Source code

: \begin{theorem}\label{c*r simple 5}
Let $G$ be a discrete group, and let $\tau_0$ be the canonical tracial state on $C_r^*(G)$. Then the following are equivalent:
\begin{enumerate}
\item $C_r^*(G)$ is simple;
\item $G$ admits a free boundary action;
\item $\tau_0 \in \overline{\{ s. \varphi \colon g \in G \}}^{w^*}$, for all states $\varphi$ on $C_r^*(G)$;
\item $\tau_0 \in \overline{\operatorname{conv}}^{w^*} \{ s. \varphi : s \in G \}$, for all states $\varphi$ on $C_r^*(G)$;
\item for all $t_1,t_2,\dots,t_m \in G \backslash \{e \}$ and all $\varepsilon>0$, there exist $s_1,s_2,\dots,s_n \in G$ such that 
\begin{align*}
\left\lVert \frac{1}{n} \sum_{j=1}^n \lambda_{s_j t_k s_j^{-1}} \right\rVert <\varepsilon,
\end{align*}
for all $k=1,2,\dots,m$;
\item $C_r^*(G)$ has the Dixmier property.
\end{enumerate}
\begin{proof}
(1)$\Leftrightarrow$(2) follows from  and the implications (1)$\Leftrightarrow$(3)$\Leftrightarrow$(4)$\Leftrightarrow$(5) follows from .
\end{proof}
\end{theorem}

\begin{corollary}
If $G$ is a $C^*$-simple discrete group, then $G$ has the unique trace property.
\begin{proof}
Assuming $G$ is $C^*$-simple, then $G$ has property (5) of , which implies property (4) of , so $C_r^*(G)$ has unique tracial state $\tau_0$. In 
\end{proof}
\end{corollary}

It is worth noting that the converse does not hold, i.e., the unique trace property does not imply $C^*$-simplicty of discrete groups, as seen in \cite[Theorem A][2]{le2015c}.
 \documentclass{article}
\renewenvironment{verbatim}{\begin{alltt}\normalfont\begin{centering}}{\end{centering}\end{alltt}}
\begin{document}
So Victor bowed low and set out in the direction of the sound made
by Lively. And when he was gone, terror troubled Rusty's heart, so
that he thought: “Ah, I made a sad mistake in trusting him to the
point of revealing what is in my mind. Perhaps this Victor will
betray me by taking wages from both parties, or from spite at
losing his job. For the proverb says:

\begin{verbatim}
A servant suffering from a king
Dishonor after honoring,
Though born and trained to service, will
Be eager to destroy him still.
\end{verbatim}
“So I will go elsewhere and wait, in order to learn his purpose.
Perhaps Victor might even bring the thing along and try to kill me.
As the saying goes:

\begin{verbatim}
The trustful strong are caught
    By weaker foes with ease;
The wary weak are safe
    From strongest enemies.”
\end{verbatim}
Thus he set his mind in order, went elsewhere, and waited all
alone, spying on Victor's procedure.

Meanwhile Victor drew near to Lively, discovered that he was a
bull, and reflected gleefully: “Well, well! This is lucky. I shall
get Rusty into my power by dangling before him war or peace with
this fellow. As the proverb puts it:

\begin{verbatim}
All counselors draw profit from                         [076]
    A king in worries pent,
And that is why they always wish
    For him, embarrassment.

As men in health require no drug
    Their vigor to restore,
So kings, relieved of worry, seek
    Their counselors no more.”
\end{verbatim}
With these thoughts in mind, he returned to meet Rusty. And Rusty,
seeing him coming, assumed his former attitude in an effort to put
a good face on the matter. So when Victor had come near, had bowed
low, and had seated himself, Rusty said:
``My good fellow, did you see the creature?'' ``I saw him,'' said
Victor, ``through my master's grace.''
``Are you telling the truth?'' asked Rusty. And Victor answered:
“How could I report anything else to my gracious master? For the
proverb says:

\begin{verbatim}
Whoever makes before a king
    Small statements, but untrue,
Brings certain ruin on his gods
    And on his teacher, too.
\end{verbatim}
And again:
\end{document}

----------

_What the exercise asks_
Word for word, output the lines of the data from its first line through the line where "for all $k=1,2,\dots,m$;" appears, and stop there.

_Result for this task_
Source code

: \begin{theorem}\label{c*r simple 5}
Let $G$ be a discrete group, and let $\tau_0$ be the canonical tracial state on $C_r^*(G)$. Then the following are equivalent:
\begin{enumerate}
\item $C_r^*(G)$ is simple;
\item $G$ admits a free boundary action;
\item $\tau_0 \in \overline{\{ s. \varphi \colon g \in G \}}^{w^*}$, for all states $\varphi$ on $C_r^*(G)$;
\item $\tau_0 \in \overline{\operatorname{conv}}^{w^*} \{ s. \varphi : s \in G \}$, for all states $\varphi$ on $C_r^*(G)$;
\item for all $t_1,t_2,\dots,t_m \in G \backslash \{e \}$ and all $\varepsilon>0$, there exist $s_1,s_2,\dots,s_n \in G$ such that 
\begin{align*}
\left\lVert \frac{1}{n} \sum_{j=1}^n \lambda_{s_j t_k s_j^{-1}} \right\rVert <\varepsilon,
\end{align*}
for all $k=1,2,\dots,m$;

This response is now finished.